Les secteurs agricoles des pays européens sont en état d’alerte : la propagation de la peste porcine africaine pourrait causer de graves dommages dans les élevages.

Peste porcine africaine : l’Europe de l’Est d’abord

La peste porcine africaine (PPA) se propage peut-être plus lentement que d’autres maladies dans l’industrie porcine, mais elle est particulièrement dangereuse. Ce virus était inconnu en dehors de l’Afrique, où les porcs sauvages indigènes sont porteurs mais restent largement non touchés par la maladie, jusqu’en 1957. À l’époque, la peste porcine africaine est entrée au Portugal à bord d’un navire par le biais d’aliments contaminés qui ont été donnés aux porcs. Par la suite, ce fléau a circulé lentement dans toute l’Europe de 1957 à 1986.

Cependant, en 2007, une souche très infectieuse est apparue en Géorgie, en Europe de l’Est. Son développement s’est poursuivi tout au long des années 2010. De 2007 à 2019, la peste porcine africaine s’est répandue de façon constante et généralisée dans toute l’Europe de l’Est et arrive désormais en Europe de l’Ouest. Une fois de plus, c’est par l’intermédiaire d’une alimentation porcine contaminée que la maladie a pu progresser.

Peste porcine africaine : inquiétante propagation

Une propagation qui, loin d’être endiguée, continue de frapper le Vieux Continent. Au cours des quatre derniers mois, neuf pays européens ont signalé 1 000 nouveaux cas. Les principaux modes de transmission sont le porc cru et le transport de viande porcine congelée à travers l’Europe et le Royaume-Uni. De plus, l’infection de la population de sangliers sauvages en Europe, qui n’est pas naturellement aussi résistante que semblent l’être les sangliers africains, est un autre facteur essentiel de la propagation du virus. Ces sangliers parcourent de longues distances et peuvent infecter les porcs domestiques élevés dans des fermes commerciales.

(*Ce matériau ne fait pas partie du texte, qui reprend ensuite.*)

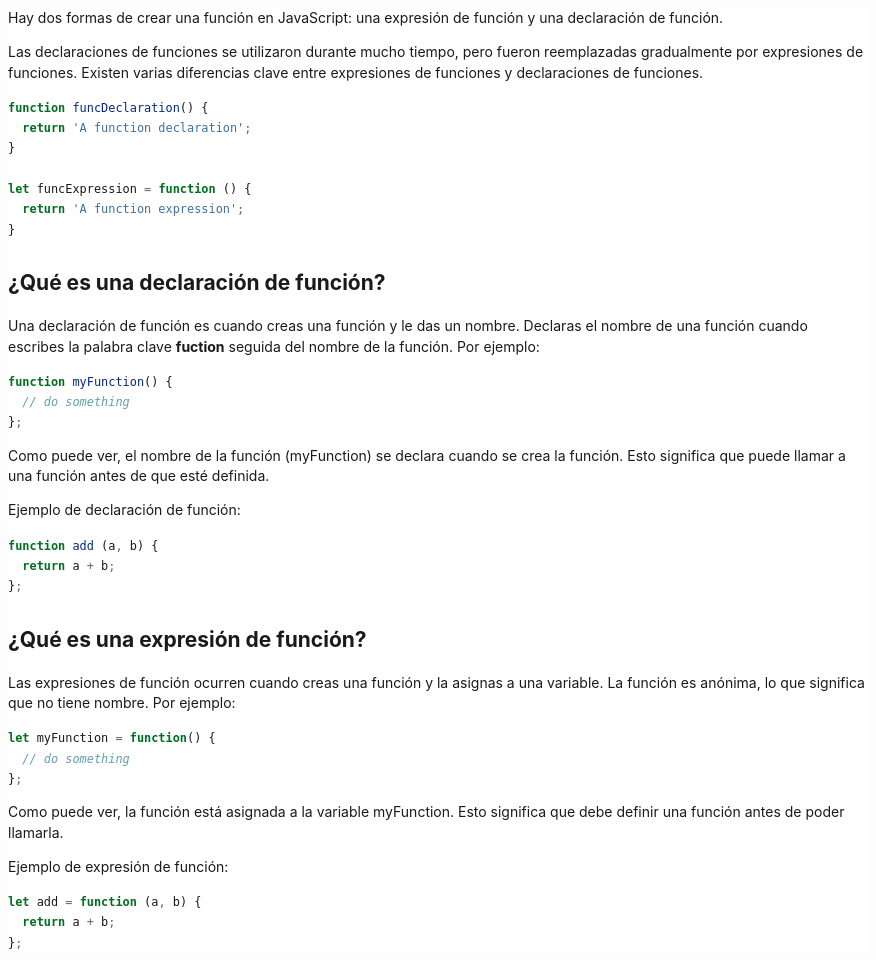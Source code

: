 Hay dos formas de crear una función en JavaScript: una expresión de función y una declaración de función.

Las declaraciones de funciones se utilizaron durante mucho tiempo, pero fueron reemplazadas gradualmente por expresiones de funciones. Existen varias diferencias clave entre expresiones de funciones y declaraciones de funciones.

```JavaScript
function funcDeclaration() {
  return 'A function declaration';
}

let funcExpression = function () {
  return 'A function expression';
}
```

## ¿Qué es una declaración de función?

Una declaración de función es cuando creas una función y le das un nombre. Declaras el nombre de una función cuando escribes la palabra clave **fuction** seguida del nombre de la función. Por ejemplo:

```JavaScript
function myFunction() {
  // do something
};
```

Como puede ver, el nombre de la función (myFunction) se declara cuando se crea la función. Esto significa que puede llamar a una función antes de que esté definida.

Ejemplo de declaración de función:

```JavaScript
function add (a, b) {
  return a + b;
};
```

## ¿Qué es una expresión de función?

Las expresiones de función ocurren cuando creas una función y la asignas a una variable. La función es anónima, lo que significa que no tiene nombre. Por ejemplo:

```JavaScript
let myFunction = function() {
  // do something
};
```

Como puede ver, la función está asignada a la variable myFunction. Esto significa que debe definir una función antes de poder llamarla.

Ejemplo de expresión de función:

```JavaScript
let add = function (a, b) {
  return a + b;
};
```
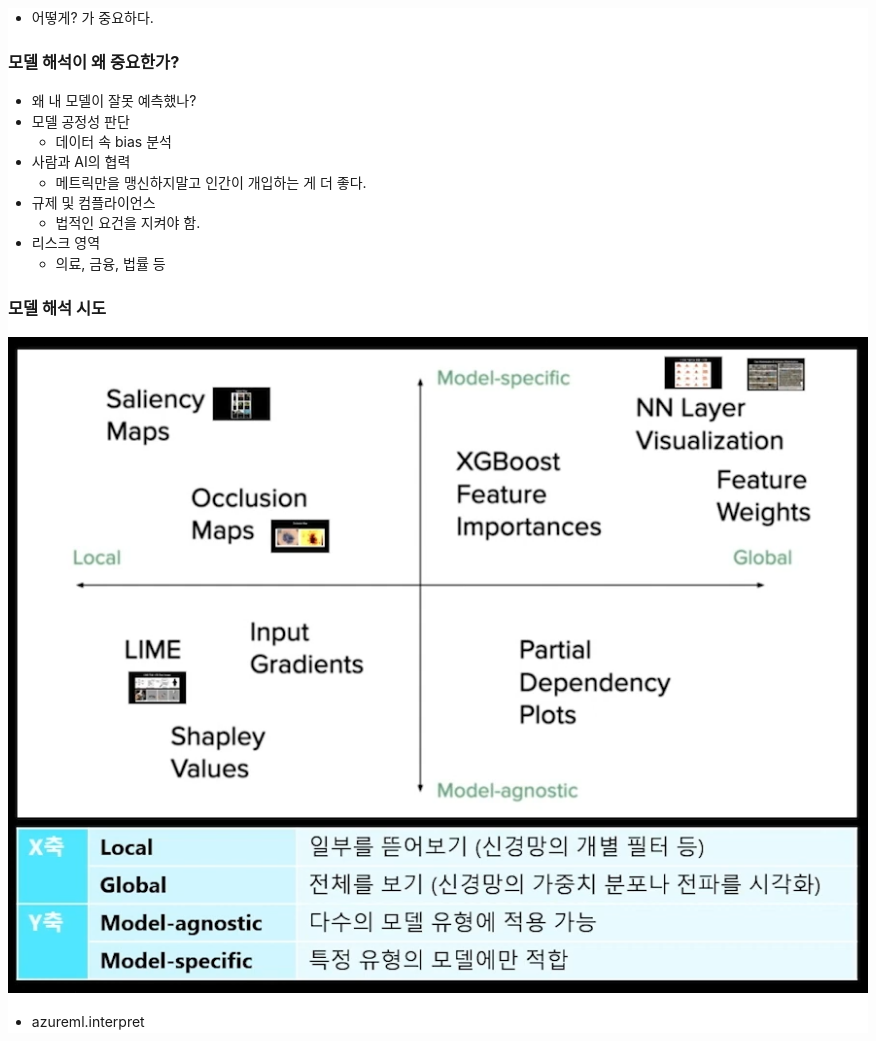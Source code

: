 - 어떻게? 가 중요하다.

### 모델 해석이 왜 중요한가?

- 왜 내 모델이 잘못 예측했나?
- 모델 공정성 판단
    - 데이터 속 bias 분석
- 사람과 AI의 협력
    - 메트릭만을 맹신하지말고 인간이 개입하는 게 더 좋다.
- 규제 및 컴플라이언스
    - 법적인 요건을 지켜야 함.
- 리스크 영역
    - 의료, 금융, 법률 등

### 모델 해석 시도

![Untitled](asset/16.png)

- azureml.interpret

Si la peste porcine africaine n’est censée présenter aucun danger mortel pour les humains, cette maladie est en revanche fatale pour les animaux qui la contractent. Elle provoque des hémorragies chez les porcs.

Compte tenu de ces risques de plus en plus présents, certains pays comme l’Allemagne (premier producteur de porcs de l’UE) pourraient envisager la construction de murs frontaliers pour empêcher les sangliers d’entrer. Au Danemark, les autorités ont validé la construction d’une clôture le long de la frontière avec l’Allemagne afin d’éviter les mouvements de sangliers sauvages entre ces pays.

Pas de vaccin pour l’instant

Pour le moment, neuf pays de l’Union européenne ont déclaré des cas de peste porcine africaine sur leur territoire. Cependant, les plus touchés restent toujours ceux de l’Est, à savoir la Pologne, la Roumanie, la Lettonie, l’Estonie et la Lituanie. Au mois d’octobre dernier, le ministre de l’Agriculture et de l’Alimentation Stéphane Travert avait annoncé la mise en place de mesures dans l’Hexagone pour prévenir d’une éventuelle contamination les élevages français. Des cas avaient été détectés quelques semaines plus tôt en Belgique, à quelques encablures de la frontière avec la France.

Pour faire face à ces menaces qui pèsent sur les élevages porcins européens, Bruxelles a attribué une enveloppe de 1,2 million d’euros aux pays membres. Par ailleurs, un important programme de recherche et d’innovation financé par l’UE depuis 2018 a pour mission de mettre au point un vaccin pour éradiquer la peste porcine africaine. Autant dire que le temps presse.